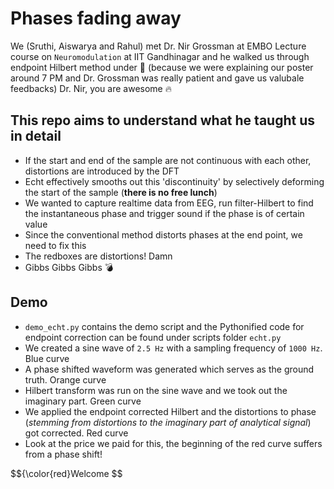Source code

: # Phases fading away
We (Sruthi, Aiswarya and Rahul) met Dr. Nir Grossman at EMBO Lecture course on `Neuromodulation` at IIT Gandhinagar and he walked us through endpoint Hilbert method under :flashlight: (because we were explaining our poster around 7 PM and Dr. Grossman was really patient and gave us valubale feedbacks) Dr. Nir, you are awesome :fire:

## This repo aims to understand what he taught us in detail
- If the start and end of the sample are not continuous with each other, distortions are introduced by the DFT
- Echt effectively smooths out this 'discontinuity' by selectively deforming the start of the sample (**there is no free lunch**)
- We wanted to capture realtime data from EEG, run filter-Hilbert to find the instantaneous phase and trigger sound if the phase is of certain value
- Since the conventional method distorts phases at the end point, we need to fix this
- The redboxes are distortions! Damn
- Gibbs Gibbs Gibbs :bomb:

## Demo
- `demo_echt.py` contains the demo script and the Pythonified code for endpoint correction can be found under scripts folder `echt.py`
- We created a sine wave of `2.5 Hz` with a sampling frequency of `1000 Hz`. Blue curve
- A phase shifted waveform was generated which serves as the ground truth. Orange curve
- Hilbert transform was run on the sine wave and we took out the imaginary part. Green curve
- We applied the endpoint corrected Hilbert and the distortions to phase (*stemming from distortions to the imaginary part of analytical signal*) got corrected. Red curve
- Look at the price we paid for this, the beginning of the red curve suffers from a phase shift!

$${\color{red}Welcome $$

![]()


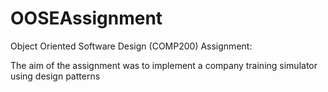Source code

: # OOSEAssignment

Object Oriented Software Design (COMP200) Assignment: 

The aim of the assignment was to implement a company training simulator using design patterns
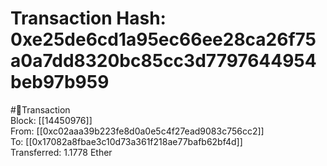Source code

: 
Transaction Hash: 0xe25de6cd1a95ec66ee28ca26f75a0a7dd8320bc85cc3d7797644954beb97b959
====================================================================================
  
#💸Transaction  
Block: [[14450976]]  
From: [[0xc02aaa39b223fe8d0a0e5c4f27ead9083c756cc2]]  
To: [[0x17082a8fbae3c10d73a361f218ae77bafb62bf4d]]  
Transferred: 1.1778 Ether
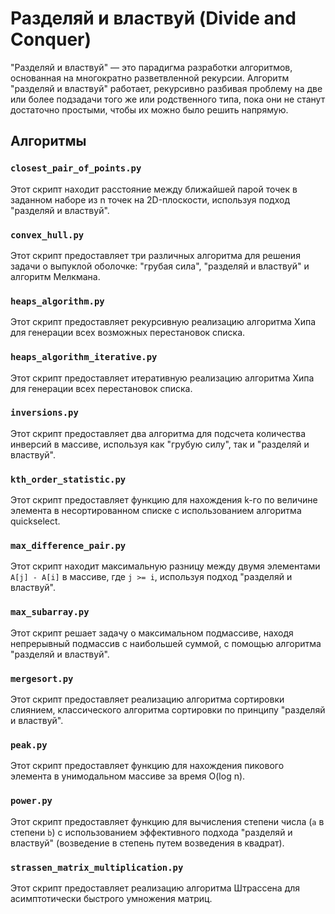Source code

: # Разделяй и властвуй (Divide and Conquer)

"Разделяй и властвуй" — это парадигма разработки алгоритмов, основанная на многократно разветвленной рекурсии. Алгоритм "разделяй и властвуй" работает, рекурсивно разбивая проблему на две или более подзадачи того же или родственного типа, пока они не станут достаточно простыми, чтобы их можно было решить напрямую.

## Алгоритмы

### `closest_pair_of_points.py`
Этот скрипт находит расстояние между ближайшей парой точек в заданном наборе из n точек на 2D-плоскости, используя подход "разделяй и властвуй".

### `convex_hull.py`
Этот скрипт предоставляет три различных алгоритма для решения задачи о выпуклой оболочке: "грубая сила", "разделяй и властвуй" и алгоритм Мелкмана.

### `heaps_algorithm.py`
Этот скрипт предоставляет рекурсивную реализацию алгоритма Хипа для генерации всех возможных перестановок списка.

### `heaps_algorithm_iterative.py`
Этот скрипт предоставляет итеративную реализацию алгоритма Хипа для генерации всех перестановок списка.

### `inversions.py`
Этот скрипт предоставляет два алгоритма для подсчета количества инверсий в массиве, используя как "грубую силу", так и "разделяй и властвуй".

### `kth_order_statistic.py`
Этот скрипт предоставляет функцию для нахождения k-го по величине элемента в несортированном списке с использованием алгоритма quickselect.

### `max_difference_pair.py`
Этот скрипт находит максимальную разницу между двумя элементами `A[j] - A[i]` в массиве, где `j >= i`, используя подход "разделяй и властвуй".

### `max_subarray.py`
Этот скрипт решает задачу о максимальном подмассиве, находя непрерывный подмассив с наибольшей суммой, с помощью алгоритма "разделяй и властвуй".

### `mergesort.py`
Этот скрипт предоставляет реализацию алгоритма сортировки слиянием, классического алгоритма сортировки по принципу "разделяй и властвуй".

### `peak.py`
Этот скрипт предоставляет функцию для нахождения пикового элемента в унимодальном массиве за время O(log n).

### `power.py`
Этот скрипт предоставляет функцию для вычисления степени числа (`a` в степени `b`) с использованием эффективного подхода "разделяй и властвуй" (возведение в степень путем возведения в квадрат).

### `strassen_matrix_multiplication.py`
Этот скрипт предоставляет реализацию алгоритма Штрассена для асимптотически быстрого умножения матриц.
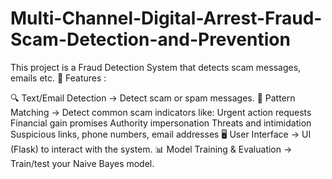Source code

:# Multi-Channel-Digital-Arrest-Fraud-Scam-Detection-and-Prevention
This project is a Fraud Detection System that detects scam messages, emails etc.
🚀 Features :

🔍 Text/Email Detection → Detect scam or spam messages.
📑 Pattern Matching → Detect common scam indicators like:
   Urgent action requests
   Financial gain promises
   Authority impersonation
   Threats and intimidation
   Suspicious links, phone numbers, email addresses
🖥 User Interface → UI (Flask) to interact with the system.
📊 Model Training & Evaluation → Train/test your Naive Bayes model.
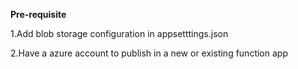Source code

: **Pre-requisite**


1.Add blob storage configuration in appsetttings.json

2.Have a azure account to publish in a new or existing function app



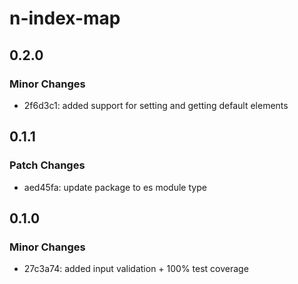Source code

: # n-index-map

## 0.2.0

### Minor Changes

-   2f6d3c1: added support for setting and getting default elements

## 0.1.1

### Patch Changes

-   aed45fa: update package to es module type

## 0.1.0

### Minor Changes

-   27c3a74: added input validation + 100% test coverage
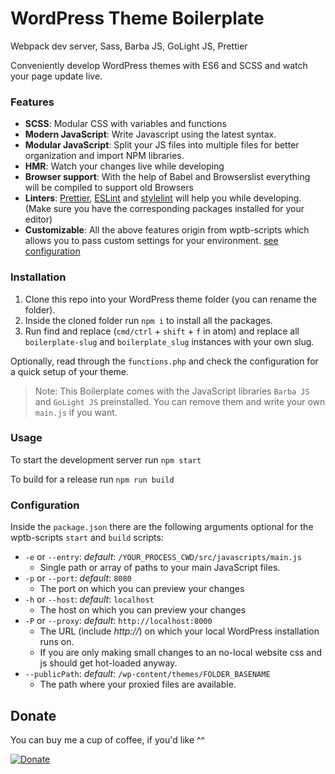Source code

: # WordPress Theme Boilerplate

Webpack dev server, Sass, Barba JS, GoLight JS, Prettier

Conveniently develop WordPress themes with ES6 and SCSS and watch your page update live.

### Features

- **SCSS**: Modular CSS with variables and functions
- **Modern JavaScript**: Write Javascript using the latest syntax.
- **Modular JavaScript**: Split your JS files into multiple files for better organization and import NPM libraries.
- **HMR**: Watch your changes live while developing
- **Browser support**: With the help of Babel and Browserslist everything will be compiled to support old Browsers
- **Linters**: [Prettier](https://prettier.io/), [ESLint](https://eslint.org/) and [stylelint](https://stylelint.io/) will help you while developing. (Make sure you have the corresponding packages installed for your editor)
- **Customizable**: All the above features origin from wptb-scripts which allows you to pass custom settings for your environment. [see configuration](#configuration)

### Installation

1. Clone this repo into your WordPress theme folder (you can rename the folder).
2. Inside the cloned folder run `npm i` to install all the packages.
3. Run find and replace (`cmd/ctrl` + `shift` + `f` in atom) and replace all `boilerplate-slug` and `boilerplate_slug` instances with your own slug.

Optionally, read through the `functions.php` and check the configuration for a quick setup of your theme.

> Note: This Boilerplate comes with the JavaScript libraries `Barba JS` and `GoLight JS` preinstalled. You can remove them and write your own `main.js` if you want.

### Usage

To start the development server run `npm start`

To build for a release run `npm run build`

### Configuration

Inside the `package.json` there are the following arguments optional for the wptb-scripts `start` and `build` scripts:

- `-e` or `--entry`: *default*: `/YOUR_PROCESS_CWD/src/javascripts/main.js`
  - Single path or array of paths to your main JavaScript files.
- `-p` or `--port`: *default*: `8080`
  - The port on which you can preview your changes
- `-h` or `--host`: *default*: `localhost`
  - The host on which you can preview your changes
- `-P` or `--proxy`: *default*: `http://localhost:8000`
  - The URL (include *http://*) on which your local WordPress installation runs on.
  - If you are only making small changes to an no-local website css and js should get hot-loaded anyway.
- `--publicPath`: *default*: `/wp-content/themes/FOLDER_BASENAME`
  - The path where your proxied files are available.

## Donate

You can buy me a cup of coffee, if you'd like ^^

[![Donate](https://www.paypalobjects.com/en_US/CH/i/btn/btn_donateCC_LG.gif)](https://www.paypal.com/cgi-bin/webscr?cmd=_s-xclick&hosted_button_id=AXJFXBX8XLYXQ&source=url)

━━━━━━━━━━━━━━━━

*Problem requirements*.
Each word of the data should be repeated exactly, and the pictures left out.

*Solution for this problem*.
Source code

: # Phases fading away
We (Sruthi, Aiswarya and Rahul) met Dr. Nir Grossman at EMBO Lecture course on `Neuromodulation` at IIT Gandhinagar and he walked us through endpoint Hilbert method under :flashlight: (because we were explaining our poster around 7 PM and Dr. Grossman was really patient and gave us valubale feedbacks) Dr. Nir, you are awesome :fire:

## This repo aims to understand what he taught us in detail
- If the start and end of the sample are not continuous with each other, distortions are introduced by the DFT
- Echt effectively smooths out this 'discontinuity' by selectively deforming the start of the sample (**there is no free lunch**)
- We wanted to capture realtime data from EEG, run filter-Hilbert to find the instantaneous phase and trigger sound if the phase is of certain value
- Since the conventional method distorts phases at the end point, we need to fix this
- The redboxes are distortions! Damn
- Gibbs Gibbs Gibbs :bomb:

## Demo
- `demo_echt.py` contains the demo script and the Pythonified code for endpoint correction can be found under scripts folder `echt.py`
- We created a sine wave of `2.5 Hz` with a sampling frequency of `1000 Hz`. Blue curve
- A phase shifted waveform was generated which serves as the ground truth. Orange curve
- Hilbert transform was run on the sine wave and we took out the imaginary part. Green curve
- We applied the endpoint corrected Hilbert and the distortions to phase (*stemming from distortions to the imaginary part of analytical signal*) got corrected. Red curve
- Look at the price we paid for this, the beginning of the red curve suffers from a phase shift!

$${\color{red}Welcome $$

![]()


Source code

: # OOSEAssignment

Object Oriented Software Design (COMP200) Assignment: 

The aim of the assignment was to implement a company training simulator using design patterns
Source code

: 
Transaction Hash: 0xe25de6cd1a95ec66ee28ca26f75a0a7dd8320bc85cc3d7797644954beb97b959
====================================================================================
  
#💸Transaction  
Block: [[14450976]]  
From: [[0xc02aaa39b223fe8d0a0e5c4f27ead9083c756cc2]]  
To: [[0x17082a8fbae3c10d73a361f218ae77bafb62bf4d]]  
Transferred: 1.1778 Ether
Source code

: # Разделяй и властвуй (Divide and Conquer)

"Разделяй и властвуй" — это парадигма разработки алгоритмов, основанная на многократно разветвленной рекурсии. Алгоритм "разделяй и властвуй" работает, рекурсивно разбивая проблему на две или более подзадачи того же или родственного типа, пока они не станут достаточно простыми, чтобы их можно было решить напрямую.

## Алгоритмы

### `closest_pair_of_points.py`
Этот скрипт находит расстояние между ближайшей парой точек в заданном наборе из n точек на 2D-плоскости, используя подход "разделяй и властвуй".

### `convex_hull.py`
Этот скрипт предоставляет три различных алгоритма для решения задачи о выпуклой оболочке: "грубая сила", "разделяй и властвуй" и алгоритм Мелкмана.

### `heaps_algorithm.py`
Этот скрипт предоставляет рекурсивную реализацию алгоритма Хипа для генерации всех возможных перестановок списка.

### `heaps_algorithm_iterative.py`
Этот скрипт предоставляет итеративную реализацию алгоритма Хипа для генерации всех перестановок списка.

### `inversions.py`
Этот скрипт предоставляет два алгоритма для подсчета количества инверсий в массиве, используя как "грубую силу", так и "разделяй и властвуй".

### `kth_order_statistic.py`
Этот скрипт предоставляет функцию для нахождения k-го по величине элемента в несортированном списке с использованием алгоритма quickselect.

### `max_difference_pair.py`
Этот скрипт находит максимальную разницу между двумя элементами `A[j] - A[i]` в массиве, где `j >= i`, используя подход "разделяй и властвуй".

### `max_subarray.py`
Этот скрипт решает задачу о максимальном подмассиве, находя непрерывный подмассив с наибольшей суммой, с помощью алгоритма "разделяй и властвуй".

### `mergesort.py`
Этот скрипт предоставляет реализацию алгоритма сортировки слиянием, классического алгоритма сортировки по принципу "разделяй и властвуй".

### `peak.py`
Этот скрипт предоставляет функцию для нахождения пикового элемента в унимодальном массиве за время O(log n).

### `power.py`
Этот скрипт предоставляет функцию для вычисления степени числа (`a` в степени `b`) с использованием эффективного подхода "разделяй и властвуй" (возведение в степень путем возведения в квадрат).

### `strassen_matrix_multiplication.py`
Этот скрипт предоставляет реализацию алгоритма Штрассена для асимптотически быстрого умножения матриц.
Source code

:# Multi-Channel-Digital-Arrest-Fraud-Scam-Detection-and-Prevention
This project is a Fraud Detection System that detects scam messages, emails etc.
🚀 Features :

🔍 Text/Email Detection → Detect scam or spam messages.
📑 Pattern Matching → Detect common scam indicators like:
   Urgent action requests
   Financial gain promises
   Authority impersonation
   Threats and intimidation
   Suspicious links, phone numbers, email addresses
🖥 User Interface → UI (Flask) to interact with the system.
📊 Model Training & Evaluation → Train/test your Naive Bayes model.
Source code

: **Pre-requisite**


1.Add blob storage configuration in appsetttings.json

2.Have a azure account to publish in a new or existing function app



Source code

: # n-index-map

## 0.2.0

### Minor Changes

-   2f6d3c1: added support for setting and getting default elements

## 0.1.1

### Patch Changes

-   aed45fa: update package to es module type

## 0.1.0

### Minor Changes

-   27c3a74: added input validation + 100% test coverage
Source code

: # WordPress Theme Boilerplate

Webpack dev server, Sass, Barba JS, GoLight JS, Prettier

Conveniently develop WordPress themes with ES6 and SCSS and watch your page update live.

### Features

- **SCSS**: Modular CSS with variables and functions
- **Modern JavaScript**: Write Javascript using the latest syntax.
- **Modular JavaScript**: Split your JS files into multiple files for better organization and import NPM libraries.
- **HMR**: Watch your changes live while developing
- **Browser support**: With the help of Babel and Browserslist everything will be compiled to support old Browsers
- **Linters**: [Prettier](https://prettier.io/), [ESLint](https://eslint.org/) and [stylelint](https://stylelint.io/) will help you while developing. (Make sure you have the corresponding packages installed for your editor)
- **Customizable**: All the above features origin from wptb-scripts which allows you to pass custom settings for your environment. [see configuration](#configuration)

### Installation

1. Clone this repo into your WordPress theme folder (you can rename the folder).
2. Inside the cloned folder run `npm i` to install all the packages.
3. Run find and replace (`cmd/ctrl` + `shift` + `f` in atom) and replace all `boilerplate-slug` and `boilerplate_slug` instances with your own slug.

Optionally, read through the `functions.php` and check the configuration for a quick setup of your theme.

> Note: This Boilerplate comes with the JavaScript libraries `Barba JS` and `GoLight JS` preinstalled. You can remove them and write your own `main.js` if you want.

### Usage

To start the development server run `npm start`

To build for a release run `npm run build`

### Configuration

Inside the `package.json` there are the following arguments optional for the wptb-scripts `start` and `build` scripts:

- `-e` or `--entry`: *default*: `/YOUR_PROCESS_CWD/src/javascripts/main.js`
  - Single path or array of paths to your main JavaScript files.
- `-p` or `--port`: *default*: `8080`
  - The port on which you can preview your changes
- `-h` or `--host`: *default*: `localhost`
  - The host on which you can preview your changes
- `-P` or `--proxy`: *default*: `http://localhost:8000`
  - The URL (include *http://*) on which your local WordPress installation runs on.
  - If you are only making small changes to an no-local website css and js should get hot-loaded anyway.
- `--publicPath`: *default*: `/wp-content/themes/FOLDER_BASENAME`
  - The path where your proxied files are available.

## Donate

You can buy me a cup of coffee, if you'd like ^^

[![Donate](https://www.paypalobjects.com/en_US/CH/i/btn/btn_donateCC_LG.gif)](https://www.paypal.com/cgi-bin/webscr?cmd=_s-xclick&hosted_button_id=AXJFXBX8XLYXQ&source=url)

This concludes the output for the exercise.